* _PROBLEM REQUIREMENTS_
Copy out every record below exactly as written, but leave out any pictures.

--------------------------------

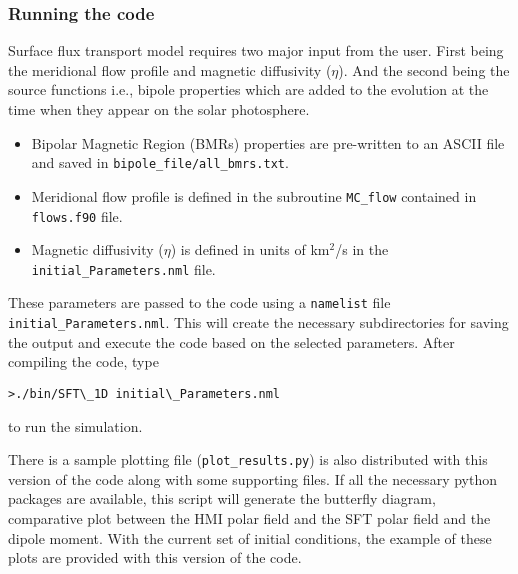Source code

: \subsubsection{Running the code}
Surface flux transport model requires two major input from the user. First being the meridional flow profile and magnetic diffusivity ($\eta$). And the second being the source functions i.e., bipole properties which are added to the evolution at the time when they appear on the solar photosphere. 
\begin{itemize}
    \item Bipolar Magnetic Region (BMRs) properties are pre-written to an ASCII file and saved in \texttt{bipole\_file/all\_bmrs.txt}.
    \item Meridional flow profile is defined in the subroutine \texttt{MC\_flow} contained in \texttt{flows.f90} file. 
    \item Magnetic diffusivity ($\eta$) is defined in units of km$^2$/s in the \texttt{initial\_Parameters.nml} file.
\end{itemize}
These parameters are passed to the code using a \texttt{namelist} file \texttt{initial\_Parameters.nml}. This will create the necessary subdirectories for saving the output and execute the code based on the selected parameters. After compiling the code, type 
\begin{verbatim}
>./bin/SFT\_1D initial\_Parameters.nml
\end{verbatim}
to run the simulation.

There is a sample plotting file (\texttt{plot\_results.py}) is also distributed with this version of the code along with some supporting files. If all the necessary python packages are available, this script will generate the butterfly diagram, comparative plot between the HMI polar field and the SFT polar field and the dipole moment. With the current set of initial conditions, the example of these plots are provided with this version of the code. 
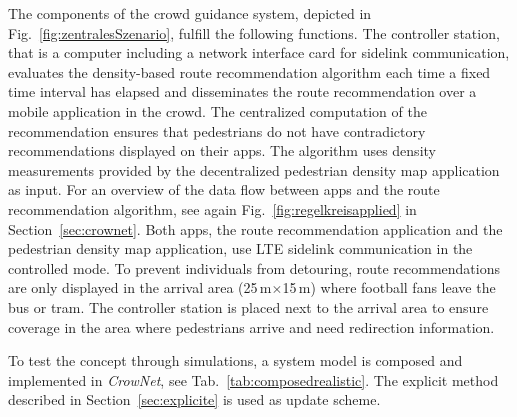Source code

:The components of the crowd guidance system, depicted in Fig.~\ref{fig:zentralesSzenario}, fulfill the following functions. The controller station, that is a computer including a network interface card for sidelink communication, evaluates the density-based route recommendation algorithm each time a fixed time interval has elapsed and disseminates the route recommendation over a mobile application in the crowd. 
The centralized computation of the  recommendation ensures that pedestrians do not have contradictory recommendations displayed on their apps.
The algorithm uses density measurements provided by the decentralized pedestrian density map application as input. For an overview of the data flow between apps and the route recommendation algorithm, see again Fig.~\ref{fig:regelkreisapplied} in Section~\ref{sec:crownet}.
Both apps, the route recommendation application and the pedestrian density map application, use LTE sidelink communication in the controlled mode. To prevent individuals from detouring, route recommendations are only displayed in the arrival area (25\,m$\times$15\,m) where football fans leave the bus or tram. The controller station is placed next to the arrival area to ensure coverage in the area where pedestrians arrive and need redirection information.

To test the concept through simulations, a system model is composed and implemented in \textit{CrowNet}, see Tab.~\ref{tab:composedrealistic}. The explicit method described in Section~\ref{sec:explicite} is used as update scheme.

--------------------------------

* _ANSWER TO THIS EXERCISE_
Source code

: \subsubsection{Running the code}
Surface flux transport model requires two major input from the user. First being the meridional flow profile and magnetic diffusivity ($\eta$). And the second being the source functions i.e., bipole properties which are added to the evolution at the time when they appear on the solar photosphere. 
\begin{itemize}
    \item Bipolar Magnetic Region (BMRs) properties are pre-written to an ASCII file and saved in \texttt{bipole\_file/all\_bmrs.txt}.
    \item Meridional flow profile is defined in the subroutine \texttt{MC\_flow} contained in \texttt{flows.f90} file. 
    \item Magnetic diffusivity ($\eta$) is defined in units of km$^2$/s in the \texttt{initial\_Parameters.nml} file.
\end{itemize}
These parameters are passed to the code using a \texttt{namelist} file \texttt{initial\_Parameters.nml}. This will create the necessary subdirectories for saving the output and execute the code based on the selected parameters. After compiling the code, type 
\begin{verbatim}
>./bin/SFT\_1D initial\_Parameters.nml
\end{verbatim}
to run the simulation.

There is a sample plotting file (\texttt{plot\_results.py}) is also distributed with this version of the code along with some supporting files. If all the necessary python packages are available, this script will generate the butterfly diagram, comparative plot between the HMI polar field and the SFT polar field and the dipole moment. With the current set of initial conditions, the example of these plots are provided with this version of the code. 
Source code

:The components of the crowd guidance system, depicted in Fig.~\ref{fig:zentralesSzenario}, fulfill the following functions. The controller station, that is a computer including a network interface card for sidelink communication, evaluates the density-based route recommendation algorithm each time a fixed time interval has elapsed and disseminates the route recommendation over a mobile application in the crowd. 
The centralized computation of the  recommendation ensures that pedestrians do not have contradictory recommendations displayed on their apps.
The algorithm uses density measurements provided by the decentralized pedestrian density map application as input. For an overview of the data flow between apps and the route recommendation algorithm, see again Fig.~\ref{fig:regelkreisapplied} in Section~\ref{sec:crownet}.
Both apps, the route recommendation application and the pedestrian density map application, use LTE sidelink communication in the controlled mode. To prevent individuals from detouring, route recommendations are only displayed in the arrival area (25\,m$\times$15\,m) where football fans leave the bus or tram. The controller station is placed next to the arrival area to ensure coverage in the area where pedestrians arrive and need redirection information.

To test the concept through simulations, a system model is composed and implemented in \textit{CrowNet}, see Tab.~\ref{tab:composedrealistic}. The explicit method described in Section~\ref{sec:explicite} is used as update scheme.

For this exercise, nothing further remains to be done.